Zoe has been busy over the last few weeks coming up with new ways to make herself laugh, and freak herself out.
Not long ago, we were home alone on a rainy Friday afternoon when, desperate for a new form of entertainment that did not involve a puzzle, I pulled out Zoe's Sock Monkey Tea Set (cutest tea set EVER!). We sat down at her little table in the den, and Zoe immediately set to making some tea. With her tea set. Fancy that!
Anyway, it wasn't so much the fact that she was making tea that was strikingly creative...it was all about the ingredients which which she chose to create her teas. I watched, speechless, laughing, before I thought to grab a little notebook to record her recipes. Here's they are:
- watermelon, peanut butter and jelly
- chocolate, vanilla and orange juice
- vanilla, ice cream and whipped cream (seriously, I wished that one was real!)
- almond, cranberry and apple juice
- chocolate, a plate, vanilla, milk and Doozer (our cat)
- banana, strawberry, pear and a musical instrument
- chocolate, a cup, vanilla, strawberry, orange and some Legos
- coffee, vanilla, a plate, an octopus, a helicopter, a rocket ship and a handful of monkeys.
As she said each ingredient, she picked up an imaginary something from the table or the floor near-by. Then, she'd carry the cup of "tea" over to our bookshelf, where she set it down to cook. I had to "drink" each cup, even the one that included an octopus, and pretend it was amazing. It was a fabulously fun game for both of us.
Another recent game she's developed includes one of her other favorite tasks: drawing. Zoe takes one of her Magna-Doodles and draws a random shape or two (frequently two joined circles, but sometimes she branches out). She then thrusts the doodle in my general direction.
The first time Charles heard her say this, he made Zoe repeat herself three times until he got it. Turn it into something. Put the words on it, Mommy.

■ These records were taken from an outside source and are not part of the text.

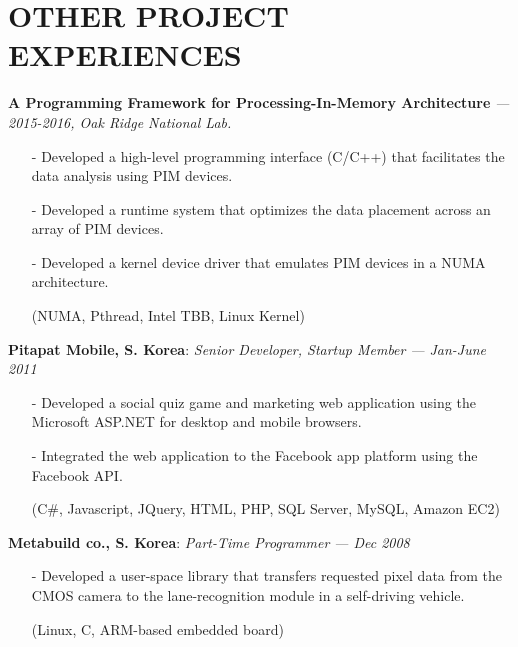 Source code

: \section{OTHER PROJECT EXPERIENCES} 
\vspace{0.03in}

  {\bf A Programming Framework for Processing-In-Memory Architecture}
   {\it \footnotesize --- 2015-2016, Oak Ridge National Lab.}
   \begin{itemize}[leftmargin=*]
    \setlength\itemsep{-0.02in}
    \item[-] Developed a high-level programming interface (C/C++) that
             facilitates the data analysis using PIM devices.
    \item[-] Developed a runtime system that optimizes the data placement across an array of
             PIM devices.
    \item[-] Developed a kernel device driver that emulates PIM devices in a NUMA architecture.
    \item[] {\small(NUMA, Pthread, Intel TBB, Linux Kernel)}
   \end{itemize}

  \vspace{-0.15in}
  {\bf Pitapat Mobile, S. Korea}: \emph{Senior Developer, Startup Member}
    {\it \footnotesize --- Jan-June 2011}
    \begin{itemize}[leftmargin=*]
    \setlength\itemsep{-0.02in}
     \item[-] Developed a social quiz game and marketing web application using 
              the Microsoft ASP.NET for desktop and mobile browsers.
     \item[-] Integrated the web application to the Facebook app platform using the Facebook API.
     \item[]  {\small(C\#, Javascript, JQuery, HTML, PHP, SQL Server, MySQL, Amazon EC2)}
\end{itemize}

  \vspace{-0.15in}
  {\bf Metabuild co., S. Korea}: \emph{Part-Time Programmer}
    {\it \footnotesize --- Dec 2008}
    \begin{itemize}[leftmargin=*]
    \setlength\itemsep{-0.02in}
     \item[-] Developed a user-space library that transfers requested pixel data
              from the CMOS camera
              to the lane-recognition module in a self-driving vehicle.
     \item[] {\small(Linux, C, ARM-based embedded board)}
\end{itemize}


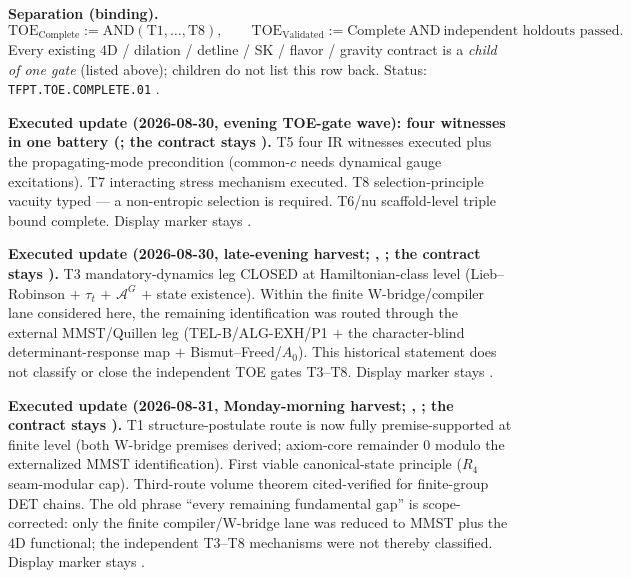 \documentclass[11pt,a4paper]{article}
\begin{document}
\par\smallskip\noindent\textbf{Separation (binding).}
\[
  \mathrm{TOE}_{\mathrm{Complete}}:=\mathrm{AND}(\mathrm{T1},\ldots,\mathrm{T8}),
  \qquad
  \mathrm{TOE}_{\mathrm{Validated}}:=\mathrm{Complete}\ \mathrm{AND}\ \text{independent holdouts passed}.
\]
Every existing $4$D / dilation / detline / SK / flavor / gravity contract is a \emph{child of
one gate} (listed above); children do not list this row back.  Status:
\texttt{TFPT.TOE.COMPLETE.01} \mO.

\par\smallskip\noindent\textbf{Executed update (2026-08-30, evening TOE-gate wave): four witnesses
in one battery
(; the contract stays \mO).}
T5 four IR witnesses executed plus the propagating-mode precondition (common-$c$ needs dynamical
gauge excitations).  T7 interacting stress mechanism executed.  T8 selection-principle vacuity
typed --- a non-entropic selection is required.  T6/nu scaffold-level triple bound complete.
Display marker stays \mO.

\par\smallskip\noindent\textbf{Executed update (2026-08-30, late-evening harvest;
,
;
the contract stays \mO).}
T3 mandatory-dynamics leg CLOSED at Hamiltonian-class level (Lieb--Robinson $+$ $\tau_t$ $+$
$\mathcal A^G$ $+$ state existence).  Within the finite W-bridge/compiler lane considered
here, the remaining identification was routed through the external MMST/Quillen leg
(TEL-B/ALG-EXH/P1 $+$ the character-blind determinant-response map $+$
Bismut--Freed/$A_0$).  This historical statement does not classify or close the
independent TOE gates T3--T8.  Display marker stays \mO.

\par\smallskip\noindent\textbf{Executed update (2026-08-31, Monday-morning harvest;
,
;
the contract stays \mO).}
T1 structure-postulate route is now fully premise-supported at finite level (both
W-bridge premises derived; axiom-core remainder $0$ modulo the externalized MMST
identification).  First viable canonical-state principle ($R_4$ seam-modular cap).
Third-route volume theorem cited-verified for finite-group DET chains.  The old phrase
``every remaining fundamental gap'' is scope-corrected: only the finite compiler/W-bridge
lane was reduced to MMST plus the $4$D functional; the independent T3--T8 mechanisms were
not thereby classified.  Display marker stays \mO.
\end{document}
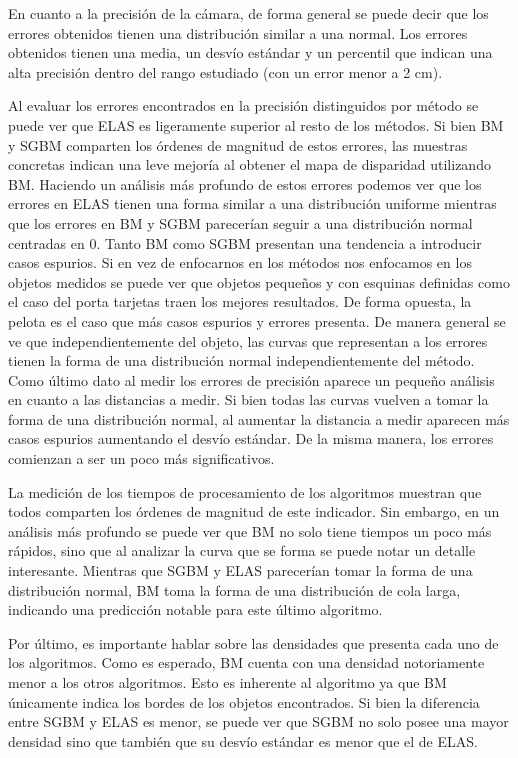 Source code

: \documentclass[11pt,a4paper,titlepage]{article}
\begin{document}
En cuanto a la precisión de la cámara, de forma general se puede decir que los errores obtenidos tienen una distribución similar a una normal. Los errores obtenidos tienen una media, un desvío estándar y un percentil que indican una alta precisión dentro del rango estudiado (con un error menor a 2 cm).

Al evaluar los errores encontrados en la precisión distinguidos por método se puede ver que ELAS es ligeramente superior al resto de los métodos. Si bien BM y SGBM comparten los órdenes de magnitud de estos errores, las muestras concretas indican una leve mejoría al obtener el mapa de disparidad utilizando BM.
Haciendo un análisis más profundo de estos errores podemos ver que los errores en ELAS tienen una forma similar a una distribución uniforme mientras que los errores en BM y SGBM parecerían seguir a una distribución normal centradas en 0. Tanto BM como SGBM presentan una tendencia a introducir casos espurios.
Si en vez de enfocarnos en los métodos nos enfocamos en los objetos medidos se puede ver que objetos pequeños y con esquinas definidas como el caso del porta tarjetas traen los mejores resultados. De forma opuesta, la pelota es el caso que más casos espurios y errores presenta. De manera general se ve que independientemente del objeto, las curvas que representan a los errores tienen la forma de una distribución normal independientemente del método.
Como último dato al medir los errores de precisión aparece un pequeño análisis en cuanto a las distancias a medir. Si bien todas las curvas vuelven a tomar la forma de una distribución normal, al aumentar la distancia a medir aparecen más casos espurios aumentando el desvío estándar. De la misma manera, los errores comienzan a ser un poco más significativos.

La medición de los tiempos de procesamiento de los algoritmos muestran que todos comparten los órdenes de magnitud de este indicador. Sin embargo, en un análisis más profundo se puede ver que BM no solo tiene tiempos un poco más rápidos, sino que al analizar la curva que se forma se puede notar un detalle interesante. Mientras que SGBM y ELAS parecerían tomar la forma de una distribución normal, BM toma la forma de una distribución de cola larga, indicando una predicción notable para este último algoritmo.

Por último, es importante hablar sobre las densidades que presenta cada uno de los algoritmos. Como es esperado, BM cuenta con una densidad notoriamente menor a los otros algoritmos. Esto es inherente al algoritmo ya que BM únicamente indica los bordes de los objetos encontrados. Si bien la diferencia entre SGBM y ELAS es menor, se puede ver que SGBM no solo posee una mayor densidad sino que también que su desvío estándar es menor que el de ELAS.
\end{document}
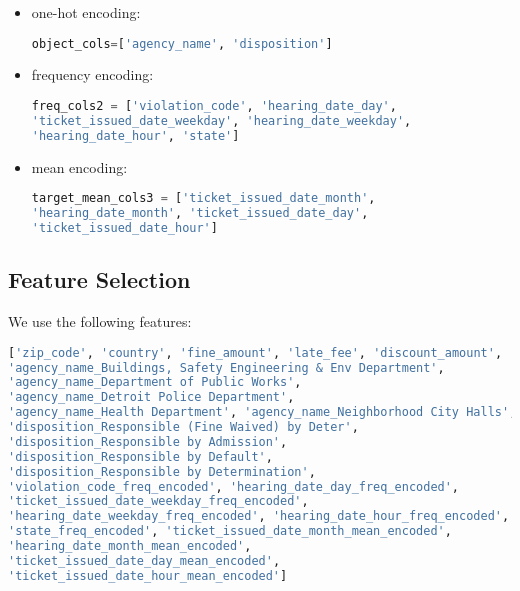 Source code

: \documentclass[12pt,letterpaper]{article}
\numberwithin{equation}{section}
\begin{document}
\begin{itemize}
\item one-hot encoding: 
\begin{lstlisting}[language=Python, basicstyle=\footnotesize]
object_cols=['agency_name', 'disposition']
\end{lstlisting}

\item frequency encoding: 
\begin{lstlisting}[language=Python, basicstyle=\footnotesize]
freq_cols2 = ['violation_code', 'hearing_date_day', 
'ticket_issued_date_weekday', 'hearing_date_weekday', 
'hearing_date_hour', 'state']
\end{lstlisting}

\item mean encoding:
\begin{lstlisting}[language=Python, basicstyle=\footnotesize]
target_mean_cols3 = ['ticket_issued_date_month', 
'hearing_date_month', 'ticket_issued_date_day', 
'ticket_issued_date_hour']
\end{lstlisting}

\end{itemize}



\subsection{Feature Selection}

We use the following features: 

\begin{lstlisting}[language=Python, basicstyle=\footnotesize ]
['zip_code', 'country', 'fine_amount', 'late_fee', 'discount_amount',
'agency_name_Buildings, Safety Engineering & Env Department',
'agency_name_Department of Public Works',
'agency_name_Detroit Police Department',
'agency_name_Health Department', 'agency_name_Neighborhood City Halls',
'disposition_Responsible (Fine Waived) by Deter',
'disposition_Responsible by Admission',
'disposition_Responsible by Default',
'disposition_Responsible by Determination',
'violation_code_freq_encoded', 'hearing_date_day_freq_encoded',
'ticket_issued_date_weekday_freq_encoded',
'hearing_date_weekday_freq_encoded', 'hearing_date_hour_freq_encoded',
'state_freq_encoded', 'ticket_issued_date_month_mean_encoded',
'hearing_date_month_mean_encoded',
'ticket_issued_date_day_mean_encoded',
'ticket_issued_date_hour_mean_encoded']
\end{lstlisting}
\end{document}
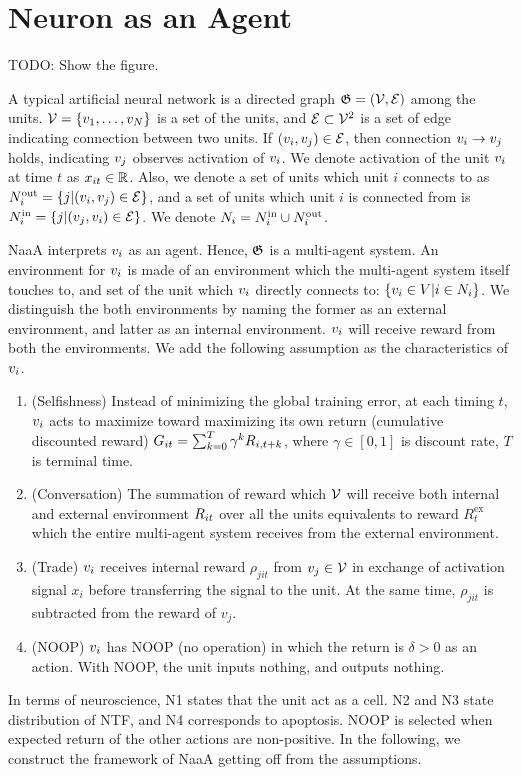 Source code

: \section{Neuron as an Agent}
TODO: Show the figure.

A typical artificial neural network is a directed graph $\mathfrak{G} = (\mathcal{V}, \mathcal{E})$ among the units.
$\mathcal{V} = \{v_{1}, \dots, v_{N}\}$ is a set of the units, and $\mathcal{E} \subset \mathcal{V}^2$ is a set of edge indicating connection between two units.
If $(v_{i}, v_{j}) \in \mathcal{E}$, then connection $v_{i} \rightarrow v_{j}$ holds, indicating $v_{j}$ observes activation of $v_{i}$.
We denote activation of the unit $v_{i}$ at time $t$ as $x_{it} \in \mathbb{R}$.
Also, we denote a set of units which unit $i$ connects to as $N^\mathrm{out}_i = \{j | (v_{i}, v_{j}) \in \mathcal{E} \}$, and a set of units which unit $i$ is connected from is $N^\mathrm{in}_i = \{j | (v_{j}, v_{i}) \in \mathcal{E} \}$.
We denote $N_i = N^\mathrm{in}_i \cup N^\mathrm{out}_i$.

NaaA interprets $v_{i}$ as an agent.
Hence, $\mathfrak{G}$ is a multi-agent system.
An environment for $v_{i}$ is made of an environment which the multi-agent system itself touches to, and 
set of the unit which $v_{i}$ directly connects to: $\{v_i \in V | i \in N_i\}$.
We distinguish the both environments by naming the former as an external environment, and latter as an internal environment.
$v_{i}$ will receive reward from both the environments.
We add the following assumption as the characteristics of $v_{i}$.
\begin{enumerate}
\renewcommand{\labelenumi}{N\arabic{enumi}:}
\item (Selfishness) 
	Instead of minimizing the global training error,
	at each timing $t$, $v_{i}$ acts to maximize toward maximizing its own return (cumulative discounted reward)
	$G_{it} = \sum_{k=0}^T \gamma^k R_{i,t+k}$, where $\gamma \in [0, 1]$ is discount rate, $T$ is terminal time.
\item (Conversation) 
	The summation of reward which $\mathcal{V}$ will receive both internal and external environment $R_{it}$ over 
	all the units equivalents to reward $R_t^{\mathrm{ex}}$ which the entire multi-agent system receives from 
	the external environment.
\item (Trade) 
	$v_{i}$ receives internal reward $\rho_{jit}$ from $v_{j} \in \mathcal{V}$ in exchange of activation signal $x_i$ 
	before transferring the signal to the unit. At the same time, $\rho_{jit}$ is subtracted from the reward of $v_j$.
\item (NOOP) 
	$v_{i}$ has NOOP (no operation) in which the return is $\delta > 0$ as an action.
	With NOOP, the unit inputs nothing, and outputs nothing.
\end{enumerate}
In terms of neuroscience,
N1 states that the unit act as a cell.
N2 and N3 state distribution of NTF, and N4 corresponds to apoptosis.
NOOP is selected when expected return of the other actions are non-positive.
In the following, we construct the framework  of NaaA getting off from the assumptions.

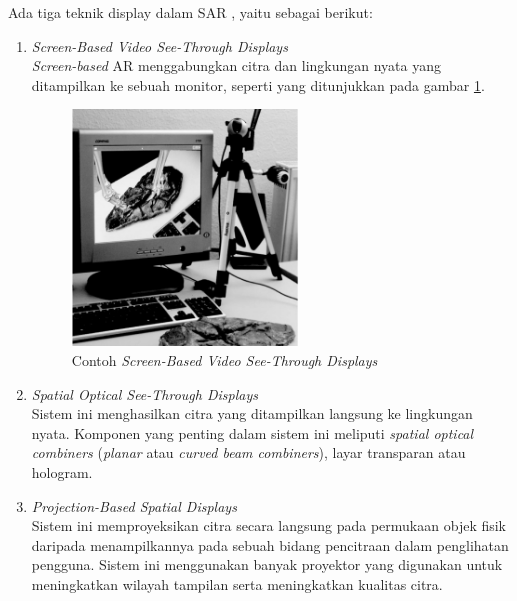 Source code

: Ada tiga teknik display dalam SAR \cite{Bimber2005}, yaitu sebagai berikut:
\begin{enumerate}
\item \textit{Screen-Based Video See-Through Displays}\\
\textit{Screen-based }AR menggabungkan citra dan lingkungan nyata yang ditampilkan ke sebuah monitor, seperti yang ditunjukkan pada gambar \ref{fig:SAR_screen}.

\begin{figure}[h]
	\centering
		\includegraphics[width=6cm]{images/screen_SAR}
	\caption{\label{fig:SAR_screen} Contoh \textit{Screen-Based Video See-Through Displays} }
\end{figure}

\item \textit{Spatial Optical See-Through Displays}\\
Sistem ini menghasilkan citra yang ditampilkan langsung ke lingkungan nyata. Komponen yang penting dalam sistem ini meliputi \textit{spatial optical combiners} (\textit{planar} atau \textit{curved beam combiners}), layar transparan atau hologram.

\item \textit{Projection-Based Spatial Displays}\\
Sistem ini memproyeksikan citra secara langsung pada permukaan objek fisik daripada menampilkannya pada sebuah bidang pencitraan dalam penglihatan pengguna. Sistem ini menggunakan banyak proyektor yang digunakan untuk meningkatkan wilayah tampilan serta meningkatkan kualitas citra.

\end{enumerate}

I am supposed to turn her random shapes into some sort of recognizable picture and label it with the appropriate word. I draw cats, boats, dogs, rockets, ice cream cones, armadillos, and so on and so forth. I tend to get stuck on animals, and we tend to laugh a lot when playing. But the great thing about this game is that now, before she even turns three, she can sight-read about a dozen words. Cat. Hat. Dog. Turtle. Mommy. Daddy. And a bunch of others. It's FABULOUS. She understands what she can do, and wants to learn more. I can't wait until she can read more! And this all came about because she made up a silly little game.
Of course, you may know that there's another side to the imagination coin, right? And that's the sheer terror that comes with not quite being able to draw the line between real and make-believe.
Last week, when Zoe was sick, we watched a LOT of TV...it's not my favorite pass-time for her, but when you have a feverish child, there are only so many books you can read...so we watched Snow White and Sleeping Beauty, both of which are well-equipped with a terrifying evil witch. Then, this week, Charles put in The Wizard of Oz, after Zoe and I spent some time singing the songs in the car on the way home from school. And, well, the Wicked Witch of the West is maybe one of the scariest bad-guys in children's movie history, right?
So now Zoe is looking for witches everywhere she goes...she will no longer go into her closet on her own, and when going into a new room, she has to yell at the top of her voice, "Go away witch!!"
So far, we haven't had to deal with any nightmares, but I do know that's coming. She is my child, after all, and I've had nightmares my whole life, probably due to watching scary movies before I was quite ready for them...
You'd think I'd learn, right? But really, I love my child's imagination, and I'll take the bad with the good, any day. I love her.